* [Document images with source code]
- - - - -
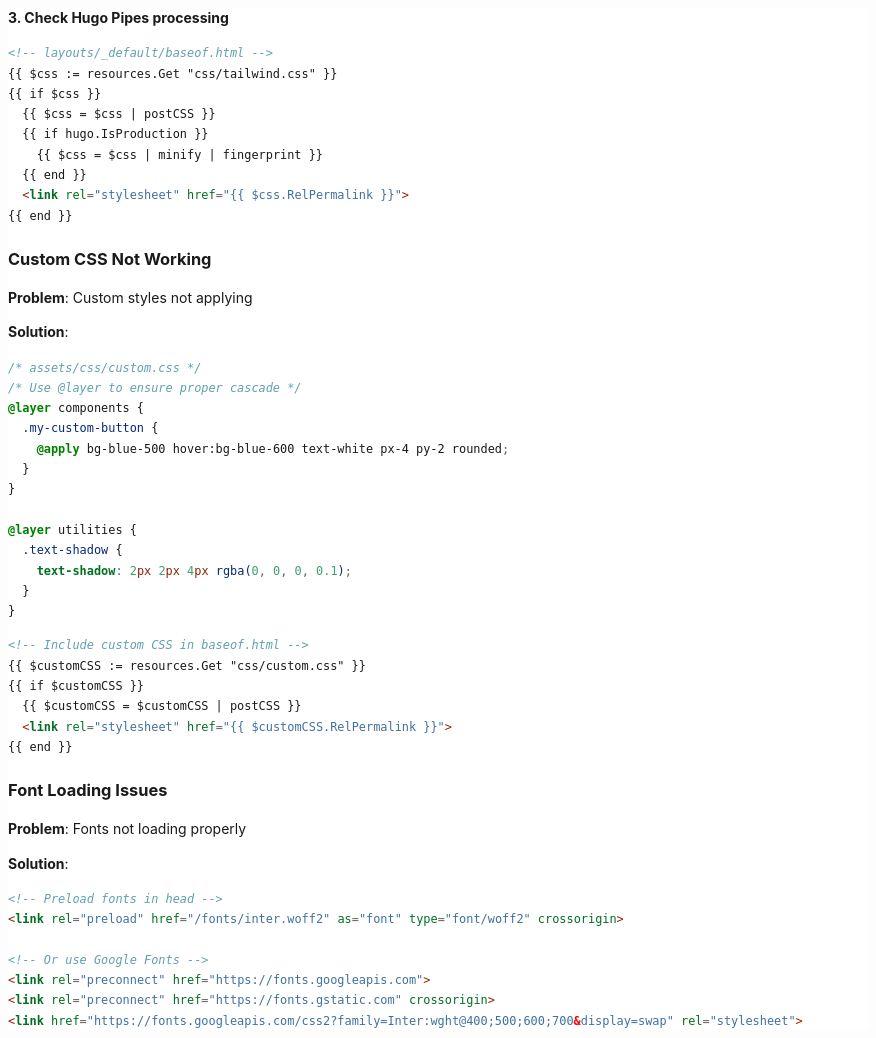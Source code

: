 **3. Check Hugo Pipes processing**
```html
<!-- layouts/_default/baseof.html -->
{{ $css := resources.Get "css/tailwind.css" }}
{{ if $css }}
  {{ $css = $css | postCSS }}
  {{ if hugo.IsProduction }}
    {{ $css = $css | minify | fingerprint }}
  {{ end }}
  <link rel="stylesheet" href="{{ $css.RelPermalink }}">
{{ end }}
```

### Custom CSS Not Working

**Problem**: Custom styles not applying

**Solution**:
```css
/* assets/css/custom.css */
/* Use @layer to ensure proper cascade */
@layer components {
  .my-custom-button {
    @apply bg-blue-500 hover:bg-blue-600 text-white px-4 py-2 rounded;
  }
}

@layer utilities {
  .text-shadow {
    text-shadow: 2px 2px 4px rgba(0, 0, 0, 0.1);
  }
}
```

```html
<!-- Include custom CSS in baseof.html -->
{{ $customCSS := resources.Get "css/custom.css" }}
{{ if $customCSS }}
  {{ $customCSS = $customCSS | postCSS }}
  <link rel="stylesheet" href="{{ $customCSS.RelPermalink }}">
{{ end }}
```

### Font Loading Issues

**Problem**: Fonts not loading properly

**Solution**:
```html
<!-- Preload fonts in head -->
<link rel="preload" href="/fonts/inter.woff2" as="font" type="font/woff2" crossorigin>

<!-- Or use Google Fonts -->
<link rel="preconnect" href="https://fonts.googleapis.com">
<link rel="preconnect" href="https://fonts.gstatic.com" crossorigin>
<link href="https://fonts.googleapis.com/css2?family=Inter:wght@400;500;600;700&display=swap" rel="stylesheet">
```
- - - - -
* [WHAT IS REQUIRED]
Using the entries above, state the number of lines that include "resources". Add nothing else.

* [WRITTEN RESPONSE]
2